Function generator returning compiled functions, using this algorithm, can look like this:

compileLongestAscSubseq // ClearAll
compileLongestAscSubseq[
  {type_, rank_Integer /; rank >= 1},
  comparisonFunc : Except@OptionsPattern[] : Less,
  opts : OptionsPattern@Compile
] := Compile[{{list, type, rank}},
  Module[{start, end, bestStart, bestEnd, len, prev, curr},
    len = 0;
    start = end = bestStart = bestEnd = 1;
    prev = Compile`GetElement[list, 1];
    Do[
      curr = Compile`GetElement[list, i];
      If[comparisonFunc[prev, curr],
        end = i;
      (* else *),
        If[len < end - start,
          bestStart = start;
          bestEnd = end;
          len = bestEnd - bestStart;
        ];
        start = end = i
      ];
      prev = curr
      ,
      {i, 2, Length@list}
    ];
    If[len < end - start,
      bestStart = start;
      bestEnd = end
    ];
    Take[list, {bestStart, bestEnd}]
  ],
  opts
]

Let's compile functions taking one-dimensional arrays of integers and reals:

longestAscSubseqI1 = compileLongestAscSubseq[{_Integer, 1}, CompilationTarget -> "C", RuntimeOptions -> "Speed"];
longestAscSubseqR1 = compileLongestAscSubseq[{_Real, 1}, CompilationTarget -> "C", RuntimeOptions -> "Speed"];

Comparison with Jacob Akkerboom's longestAscendingSeq and Carl Woll's longestAscendingSubsequence on list of integers:

SeedRandom@0;
list = RandomInteger[10^6, 10^6];

(result1 = longestAscendingSeq@list) // MaxMemoryUsed // RepeatedTiming
(result2 = longestAscendingSubsequence@list) // MaxMemoryUsed // RepeatedTiming
(result3 = longestAscSubseqI1@list) // MaxMemoryUsed // RepeatedTiming
result1 === result2 === result3
(* {0.041, 16505016} *)
(* {0.051, 25128960} *)
(* {0.0038, 584} *)
(* True *)

longestAscSubseqI1 is over ten times faster and uses almost no additional memory.
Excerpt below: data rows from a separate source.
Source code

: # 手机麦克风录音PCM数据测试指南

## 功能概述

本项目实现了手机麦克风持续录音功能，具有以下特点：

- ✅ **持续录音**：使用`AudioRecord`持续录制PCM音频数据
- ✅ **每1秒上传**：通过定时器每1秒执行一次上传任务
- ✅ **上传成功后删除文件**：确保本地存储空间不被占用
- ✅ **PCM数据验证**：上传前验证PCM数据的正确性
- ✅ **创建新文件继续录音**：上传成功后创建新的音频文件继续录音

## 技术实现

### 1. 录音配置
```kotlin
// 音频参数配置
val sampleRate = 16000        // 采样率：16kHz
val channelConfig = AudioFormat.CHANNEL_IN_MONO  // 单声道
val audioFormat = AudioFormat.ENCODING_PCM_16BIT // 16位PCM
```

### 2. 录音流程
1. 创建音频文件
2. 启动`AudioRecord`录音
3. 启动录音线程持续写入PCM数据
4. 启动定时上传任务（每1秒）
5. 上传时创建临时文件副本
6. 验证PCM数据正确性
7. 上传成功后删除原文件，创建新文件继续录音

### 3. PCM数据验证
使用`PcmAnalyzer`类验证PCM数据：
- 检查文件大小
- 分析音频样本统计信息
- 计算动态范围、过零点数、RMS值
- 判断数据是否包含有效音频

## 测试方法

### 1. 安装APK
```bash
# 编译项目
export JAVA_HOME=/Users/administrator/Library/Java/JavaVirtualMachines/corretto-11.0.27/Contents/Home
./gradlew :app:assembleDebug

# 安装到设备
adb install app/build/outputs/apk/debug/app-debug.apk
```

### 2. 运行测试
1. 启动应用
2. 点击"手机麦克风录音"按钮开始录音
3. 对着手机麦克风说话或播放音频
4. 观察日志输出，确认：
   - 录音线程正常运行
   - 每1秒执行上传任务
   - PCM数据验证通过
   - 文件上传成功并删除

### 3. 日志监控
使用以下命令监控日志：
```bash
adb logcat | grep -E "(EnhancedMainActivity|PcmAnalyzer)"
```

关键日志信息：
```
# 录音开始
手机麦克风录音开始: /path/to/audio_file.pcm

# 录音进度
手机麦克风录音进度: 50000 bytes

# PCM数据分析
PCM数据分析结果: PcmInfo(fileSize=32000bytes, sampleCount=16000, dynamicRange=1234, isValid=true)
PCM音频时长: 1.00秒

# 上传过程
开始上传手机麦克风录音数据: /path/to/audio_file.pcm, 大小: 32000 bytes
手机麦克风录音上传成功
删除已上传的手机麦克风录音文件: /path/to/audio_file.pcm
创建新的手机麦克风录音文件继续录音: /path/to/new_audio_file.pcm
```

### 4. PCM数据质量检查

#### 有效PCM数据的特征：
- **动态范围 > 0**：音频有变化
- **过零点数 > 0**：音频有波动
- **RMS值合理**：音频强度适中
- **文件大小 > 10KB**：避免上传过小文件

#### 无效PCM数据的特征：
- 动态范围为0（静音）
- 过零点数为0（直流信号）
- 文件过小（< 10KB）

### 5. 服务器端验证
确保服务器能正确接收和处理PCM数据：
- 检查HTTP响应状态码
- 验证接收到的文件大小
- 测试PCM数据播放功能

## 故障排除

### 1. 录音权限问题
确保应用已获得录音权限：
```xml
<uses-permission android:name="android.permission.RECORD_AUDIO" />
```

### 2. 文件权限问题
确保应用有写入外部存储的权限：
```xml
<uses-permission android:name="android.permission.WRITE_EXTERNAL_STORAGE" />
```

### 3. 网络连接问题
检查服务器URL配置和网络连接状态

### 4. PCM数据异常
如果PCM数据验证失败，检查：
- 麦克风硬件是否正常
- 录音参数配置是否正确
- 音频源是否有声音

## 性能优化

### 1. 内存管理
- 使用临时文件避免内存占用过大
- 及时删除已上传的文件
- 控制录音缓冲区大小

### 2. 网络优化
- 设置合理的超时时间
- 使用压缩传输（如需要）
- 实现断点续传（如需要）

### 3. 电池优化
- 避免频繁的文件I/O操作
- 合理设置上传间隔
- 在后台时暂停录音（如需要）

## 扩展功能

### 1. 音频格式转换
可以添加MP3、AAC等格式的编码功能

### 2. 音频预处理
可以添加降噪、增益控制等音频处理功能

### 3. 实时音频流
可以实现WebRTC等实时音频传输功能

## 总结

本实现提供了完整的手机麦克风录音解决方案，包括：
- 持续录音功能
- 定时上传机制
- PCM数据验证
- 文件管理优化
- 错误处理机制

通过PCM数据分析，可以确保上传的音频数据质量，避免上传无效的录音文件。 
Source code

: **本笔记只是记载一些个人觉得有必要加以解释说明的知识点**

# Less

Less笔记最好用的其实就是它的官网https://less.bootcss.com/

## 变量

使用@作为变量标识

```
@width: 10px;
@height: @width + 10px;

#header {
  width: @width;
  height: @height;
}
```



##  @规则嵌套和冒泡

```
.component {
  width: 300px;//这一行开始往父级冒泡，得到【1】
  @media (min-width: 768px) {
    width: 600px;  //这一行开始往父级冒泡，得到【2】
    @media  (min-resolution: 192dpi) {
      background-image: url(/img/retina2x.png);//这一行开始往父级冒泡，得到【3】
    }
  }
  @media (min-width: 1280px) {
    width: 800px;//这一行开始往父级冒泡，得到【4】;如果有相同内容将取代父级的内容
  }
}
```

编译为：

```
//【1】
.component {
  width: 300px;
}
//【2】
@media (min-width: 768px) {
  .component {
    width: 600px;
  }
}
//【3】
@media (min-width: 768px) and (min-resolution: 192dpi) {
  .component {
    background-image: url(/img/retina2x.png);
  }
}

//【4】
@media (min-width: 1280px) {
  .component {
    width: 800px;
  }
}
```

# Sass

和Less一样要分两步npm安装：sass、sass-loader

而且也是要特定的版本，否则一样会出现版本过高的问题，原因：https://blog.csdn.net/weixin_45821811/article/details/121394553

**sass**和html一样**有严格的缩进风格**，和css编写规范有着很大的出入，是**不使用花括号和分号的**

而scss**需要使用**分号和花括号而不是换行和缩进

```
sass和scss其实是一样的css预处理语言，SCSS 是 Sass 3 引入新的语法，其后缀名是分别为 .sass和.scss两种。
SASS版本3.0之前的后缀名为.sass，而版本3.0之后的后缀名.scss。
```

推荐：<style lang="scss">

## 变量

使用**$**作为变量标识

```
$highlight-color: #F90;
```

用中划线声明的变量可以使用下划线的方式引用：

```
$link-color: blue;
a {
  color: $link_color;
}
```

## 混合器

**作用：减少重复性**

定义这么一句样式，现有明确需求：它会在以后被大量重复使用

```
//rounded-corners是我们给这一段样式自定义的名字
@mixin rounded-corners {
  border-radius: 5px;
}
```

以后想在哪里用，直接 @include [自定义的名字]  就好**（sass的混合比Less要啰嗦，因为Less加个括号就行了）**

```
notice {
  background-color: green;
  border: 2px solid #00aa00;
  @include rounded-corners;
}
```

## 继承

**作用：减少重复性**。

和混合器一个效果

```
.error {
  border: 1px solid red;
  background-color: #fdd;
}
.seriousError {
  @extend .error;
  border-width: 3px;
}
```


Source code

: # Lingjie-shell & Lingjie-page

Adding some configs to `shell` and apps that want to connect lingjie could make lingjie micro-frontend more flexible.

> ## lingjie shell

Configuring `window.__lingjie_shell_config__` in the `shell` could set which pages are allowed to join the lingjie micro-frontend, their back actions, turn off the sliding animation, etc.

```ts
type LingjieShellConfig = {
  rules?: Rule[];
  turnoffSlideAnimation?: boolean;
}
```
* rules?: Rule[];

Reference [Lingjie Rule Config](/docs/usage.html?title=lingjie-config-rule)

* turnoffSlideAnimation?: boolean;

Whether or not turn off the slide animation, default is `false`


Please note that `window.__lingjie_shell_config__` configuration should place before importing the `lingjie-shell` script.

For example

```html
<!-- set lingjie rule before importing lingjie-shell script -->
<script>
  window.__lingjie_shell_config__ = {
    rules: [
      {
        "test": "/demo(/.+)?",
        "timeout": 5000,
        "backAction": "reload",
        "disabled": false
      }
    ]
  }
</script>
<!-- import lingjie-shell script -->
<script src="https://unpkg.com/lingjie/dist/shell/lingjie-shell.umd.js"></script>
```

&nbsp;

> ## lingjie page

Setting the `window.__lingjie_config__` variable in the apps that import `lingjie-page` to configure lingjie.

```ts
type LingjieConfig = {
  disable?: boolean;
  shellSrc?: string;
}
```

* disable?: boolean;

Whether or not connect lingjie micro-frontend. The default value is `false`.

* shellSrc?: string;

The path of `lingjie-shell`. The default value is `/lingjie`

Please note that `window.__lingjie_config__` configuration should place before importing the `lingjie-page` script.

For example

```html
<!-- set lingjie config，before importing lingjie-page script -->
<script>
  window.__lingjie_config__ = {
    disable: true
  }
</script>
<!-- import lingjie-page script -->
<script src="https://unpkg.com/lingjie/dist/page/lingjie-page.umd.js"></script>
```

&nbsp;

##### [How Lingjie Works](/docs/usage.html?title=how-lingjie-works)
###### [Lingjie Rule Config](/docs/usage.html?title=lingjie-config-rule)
Comparison with ybeltukov's longest1 and longest2 and Carl Woll's longestAscendingSubsequence on list of reals:

SeedRandom@0;
list = RandomReal[NormalDistribution[], 10^6];

(result1 = longest1@list) // MaxMemoryUsed // RepeatedTiming
(result2 = longest2@list) // MaxMemoryUsed // RepeatedTiming
(result3 = longestAscendingSubsequence@list) // MaxMemoryUsed // RepeatedTiming
(result4 = longestAscSubseqR1@list) // MaxMemoryUsed // RepeatedTiming
result1 === result2 === result3 === result4
(* {0.467, 79999584} *)
(* {0.12, 48000904} *)
(* {0.056, 25131104} *)
(* {0.0051, 608} *)
(* True *)

longestAscSubseqR1 is over ten times faster than longestAscendingSubsequence and uses almost no additional memory.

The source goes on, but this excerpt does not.